**YOUR ASSIGNMENT**
The lines below that include "stakeholder" are to be found and copied.

(Dataset items)
*** Begin section ***

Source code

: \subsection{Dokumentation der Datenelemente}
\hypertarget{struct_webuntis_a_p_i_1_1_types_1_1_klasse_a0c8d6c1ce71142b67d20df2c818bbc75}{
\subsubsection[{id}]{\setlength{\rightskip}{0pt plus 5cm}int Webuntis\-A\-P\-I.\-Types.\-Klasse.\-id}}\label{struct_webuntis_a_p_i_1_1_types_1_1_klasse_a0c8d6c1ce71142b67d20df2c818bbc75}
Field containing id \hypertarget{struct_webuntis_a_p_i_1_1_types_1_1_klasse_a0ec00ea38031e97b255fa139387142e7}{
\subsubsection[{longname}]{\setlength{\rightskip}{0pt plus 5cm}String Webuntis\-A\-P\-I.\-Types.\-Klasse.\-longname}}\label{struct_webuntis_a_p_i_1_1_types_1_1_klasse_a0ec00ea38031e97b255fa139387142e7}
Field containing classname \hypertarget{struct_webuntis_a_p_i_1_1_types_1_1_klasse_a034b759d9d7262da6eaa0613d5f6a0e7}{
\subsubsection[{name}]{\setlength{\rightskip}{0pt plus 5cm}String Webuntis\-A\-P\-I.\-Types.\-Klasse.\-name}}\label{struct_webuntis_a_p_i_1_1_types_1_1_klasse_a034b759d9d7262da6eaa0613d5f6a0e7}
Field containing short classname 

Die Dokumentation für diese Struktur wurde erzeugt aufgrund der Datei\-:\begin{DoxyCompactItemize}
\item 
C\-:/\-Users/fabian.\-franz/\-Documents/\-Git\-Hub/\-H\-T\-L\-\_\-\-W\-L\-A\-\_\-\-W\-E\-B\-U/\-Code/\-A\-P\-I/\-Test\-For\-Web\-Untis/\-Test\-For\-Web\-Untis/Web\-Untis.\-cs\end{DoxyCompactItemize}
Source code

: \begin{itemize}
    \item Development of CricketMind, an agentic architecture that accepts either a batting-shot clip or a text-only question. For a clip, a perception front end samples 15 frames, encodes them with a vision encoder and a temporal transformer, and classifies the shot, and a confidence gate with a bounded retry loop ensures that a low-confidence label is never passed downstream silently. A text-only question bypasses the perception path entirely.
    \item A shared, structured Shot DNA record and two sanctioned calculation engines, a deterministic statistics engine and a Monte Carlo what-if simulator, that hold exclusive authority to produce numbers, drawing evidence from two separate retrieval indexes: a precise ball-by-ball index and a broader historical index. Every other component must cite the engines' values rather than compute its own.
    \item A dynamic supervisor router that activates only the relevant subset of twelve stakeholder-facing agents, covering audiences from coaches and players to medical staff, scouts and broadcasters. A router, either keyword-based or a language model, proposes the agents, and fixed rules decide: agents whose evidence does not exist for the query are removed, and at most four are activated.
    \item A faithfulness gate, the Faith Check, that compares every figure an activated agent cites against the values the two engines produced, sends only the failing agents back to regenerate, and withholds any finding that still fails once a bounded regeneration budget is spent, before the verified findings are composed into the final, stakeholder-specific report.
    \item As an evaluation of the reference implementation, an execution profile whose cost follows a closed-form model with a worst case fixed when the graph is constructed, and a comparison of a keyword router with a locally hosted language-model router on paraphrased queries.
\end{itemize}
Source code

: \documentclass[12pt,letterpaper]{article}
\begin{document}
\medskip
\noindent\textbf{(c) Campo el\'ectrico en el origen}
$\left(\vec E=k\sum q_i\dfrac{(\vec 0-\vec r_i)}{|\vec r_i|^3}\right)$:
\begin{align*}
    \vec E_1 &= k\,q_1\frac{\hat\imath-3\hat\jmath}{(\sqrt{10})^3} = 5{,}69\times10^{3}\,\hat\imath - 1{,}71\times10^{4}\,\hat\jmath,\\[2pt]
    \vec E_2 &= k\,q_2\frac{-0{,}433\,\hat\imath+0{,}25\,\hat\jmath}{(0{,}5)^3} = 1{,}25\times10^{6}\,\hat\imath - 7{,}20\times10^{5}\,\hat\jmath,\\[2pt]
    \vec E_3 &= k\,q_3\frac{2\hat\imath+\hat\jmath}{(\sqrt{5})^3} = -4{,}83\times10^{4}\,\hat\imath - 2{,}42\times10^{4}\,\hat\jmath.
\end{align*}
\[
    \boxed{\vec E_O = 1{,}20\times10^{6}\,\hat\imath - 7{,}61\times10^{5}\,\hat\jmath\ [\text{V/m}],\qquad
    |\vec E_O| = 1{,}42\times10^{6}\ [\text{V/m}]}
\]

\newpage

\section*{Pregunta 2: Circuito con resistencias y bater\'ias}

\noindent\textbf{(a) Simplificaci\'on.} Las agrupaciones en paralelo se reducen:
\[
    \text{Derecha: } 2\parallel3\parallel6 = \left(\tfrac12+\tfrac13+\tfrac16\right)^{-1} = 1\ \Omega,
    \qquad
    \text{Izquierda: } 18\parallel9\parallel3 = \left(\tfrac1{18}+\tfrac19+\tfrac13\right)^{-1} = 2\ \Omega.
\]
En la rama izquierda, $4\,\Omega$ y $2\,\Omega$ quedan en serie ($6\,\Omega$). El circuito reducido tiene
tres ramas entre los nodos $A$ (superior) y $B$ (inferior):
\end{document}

*** End section ***
*** Begin section ***

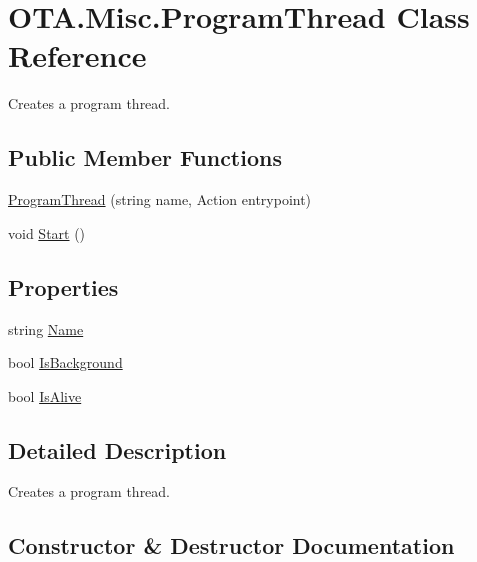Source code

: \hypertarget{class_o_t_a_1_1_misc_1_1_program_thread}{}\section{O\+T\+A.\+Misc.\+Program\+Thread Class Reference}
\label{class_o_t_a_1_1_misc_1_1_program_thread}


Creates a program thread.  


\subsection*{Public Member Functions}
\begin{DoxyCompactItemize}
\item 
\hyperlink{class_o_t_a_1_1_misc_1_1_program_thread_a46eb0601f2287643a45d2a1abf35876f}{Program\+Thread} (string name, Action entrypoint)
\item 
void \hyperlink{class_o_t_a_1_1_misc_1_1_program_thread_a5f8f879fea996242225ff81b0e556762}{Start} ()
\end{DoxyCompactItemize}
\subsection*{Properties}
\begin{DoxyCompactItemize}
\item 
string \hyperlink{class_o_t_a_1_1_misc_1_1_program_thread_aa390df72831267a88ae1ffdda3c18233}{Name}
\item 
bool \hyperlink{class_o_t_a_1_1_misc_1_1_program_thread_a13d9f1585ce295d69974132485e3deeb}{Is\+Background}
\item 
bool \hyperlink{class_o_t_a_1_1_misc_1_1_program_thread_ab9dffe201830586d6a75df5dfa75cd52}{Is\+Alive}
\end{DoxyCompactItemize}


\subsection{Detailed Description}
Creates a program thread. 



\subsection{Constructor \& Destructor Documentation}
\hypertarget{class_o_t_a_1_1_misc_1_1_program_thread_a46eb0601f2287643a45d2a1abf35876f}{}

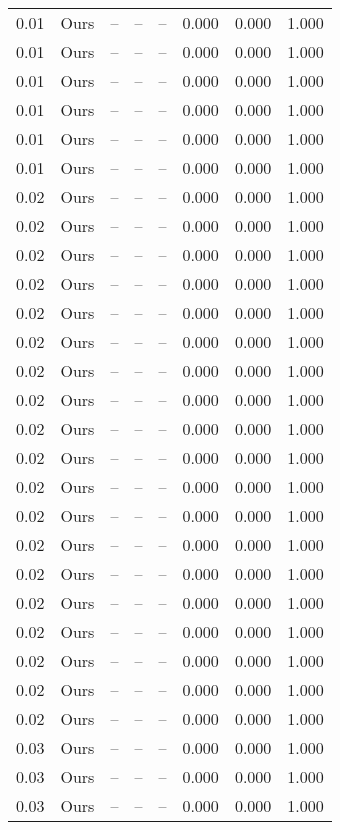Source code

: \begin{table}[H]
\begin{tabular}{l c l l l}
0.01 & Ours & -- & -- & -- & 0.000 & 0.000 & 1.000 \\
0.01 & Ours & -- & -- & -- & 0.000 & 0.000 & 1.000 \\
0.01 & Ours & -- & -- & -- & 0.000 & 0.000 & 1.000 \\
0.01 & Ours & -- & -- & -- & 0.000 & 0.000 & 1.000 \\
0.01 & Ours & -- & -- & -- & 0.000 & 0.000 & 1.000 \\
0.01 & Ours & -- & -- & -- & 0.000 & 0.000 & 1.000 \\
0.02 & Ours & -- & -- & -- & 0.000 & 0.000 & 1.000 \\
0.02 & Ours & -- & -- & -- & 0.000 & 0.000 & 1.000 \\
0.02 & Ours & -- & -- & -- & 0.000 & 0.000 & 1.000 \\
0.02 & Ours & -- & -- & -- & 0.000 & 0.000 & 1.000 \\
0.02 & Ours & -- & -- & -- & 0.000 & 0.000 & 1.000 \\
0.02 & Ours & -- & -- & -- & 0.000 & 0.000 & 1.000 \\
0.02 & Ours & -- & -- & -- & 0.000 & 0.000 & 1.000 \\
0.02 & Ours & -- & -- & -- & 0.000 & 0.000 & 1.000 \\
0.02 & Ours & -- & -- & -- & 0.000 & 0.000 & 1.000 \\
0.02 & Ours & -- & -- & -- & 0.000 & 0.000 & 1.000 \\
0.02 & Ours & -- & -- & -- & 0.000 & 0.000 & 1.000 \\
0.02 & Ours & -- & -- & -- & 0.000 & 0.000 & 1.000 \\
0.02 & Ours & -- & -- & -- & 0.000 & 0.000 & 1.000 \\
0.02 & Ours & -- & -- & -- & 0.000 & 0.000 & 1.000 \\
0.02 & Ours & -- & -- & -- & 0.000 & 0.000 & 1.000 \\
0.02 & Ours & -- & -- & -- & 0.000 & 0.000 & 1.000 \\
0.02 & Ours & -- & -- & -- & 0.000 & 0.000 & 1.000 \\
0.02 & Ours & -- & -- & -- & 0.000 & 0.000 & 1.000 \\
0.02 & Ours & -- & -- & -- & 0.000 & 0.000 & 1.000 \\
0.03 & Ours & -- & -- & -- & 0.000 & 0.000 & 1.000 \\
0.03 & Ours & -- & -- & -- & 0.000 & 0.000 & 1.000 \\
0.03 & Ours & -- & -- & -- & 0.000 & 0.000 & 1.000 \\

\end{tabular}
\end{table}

*** End section ***
*** Begin section ***

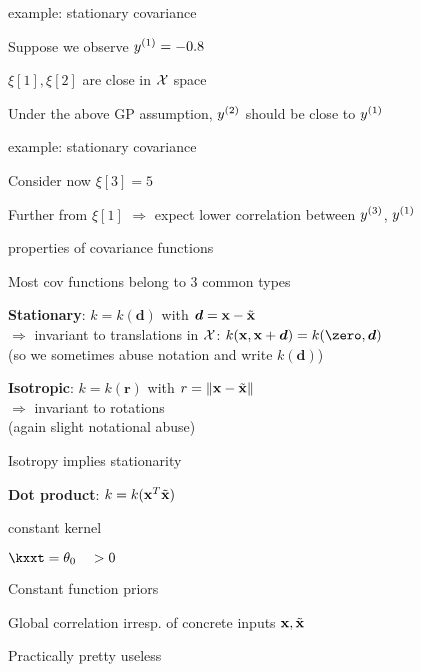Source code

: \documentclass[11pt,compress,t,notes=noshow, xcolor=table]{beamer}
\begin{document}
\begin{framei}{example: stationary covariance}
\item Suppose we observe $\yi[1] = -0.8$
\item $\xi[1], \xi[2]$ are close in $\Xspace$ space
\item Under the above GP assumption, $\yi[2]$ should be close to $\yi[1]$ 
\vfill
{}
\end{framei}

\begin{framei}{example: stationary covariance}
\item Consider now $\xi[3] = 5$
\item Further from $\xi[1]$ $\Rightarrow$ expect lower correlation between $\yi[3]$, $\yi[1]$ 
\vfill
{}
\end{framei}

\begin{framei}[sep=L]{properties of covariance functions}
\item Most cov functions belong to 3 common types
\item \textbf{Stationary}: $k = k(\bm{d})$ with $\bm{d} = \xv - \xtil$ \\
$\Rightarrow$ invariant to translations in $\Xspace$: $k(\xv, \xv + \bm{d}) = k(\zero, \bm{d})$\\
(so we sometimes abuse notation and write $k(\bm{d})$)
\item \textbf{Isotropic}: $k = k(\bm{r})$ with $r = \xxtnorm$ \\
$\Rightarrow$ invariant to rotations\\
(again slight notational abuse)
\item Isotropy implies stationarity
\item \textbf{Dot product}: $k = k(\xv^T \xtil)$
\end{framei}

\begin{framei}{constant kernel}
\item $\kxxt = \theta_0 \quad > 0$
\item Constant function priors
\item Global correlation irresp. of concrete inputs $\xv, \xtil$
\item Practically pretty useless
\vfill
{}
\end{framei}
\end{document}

*** End section ***

**SOLUTION TO THE PROBLEM**
    \item A dynamic supervisor router that activates only the relevant subset of twelve stakeholder-facing agents, covering audiences from coaches and players to medical staff, scouts and broadcasters. A router, either keyword-based or a language model, proposes the agents, and fixed rules decide: agents whose evidence does not exist for the query are removed, and at most four are activated.
    \item A faithfulness gate, the Faith Check, that compares every figure an activated agent cites against the values the two engines produced, sends only the failing agents back to regenerate, and withholds any finding that still fails once a bounded regeneration budget is spent, before the verified findings are composed into the final, stakeholder-specific report.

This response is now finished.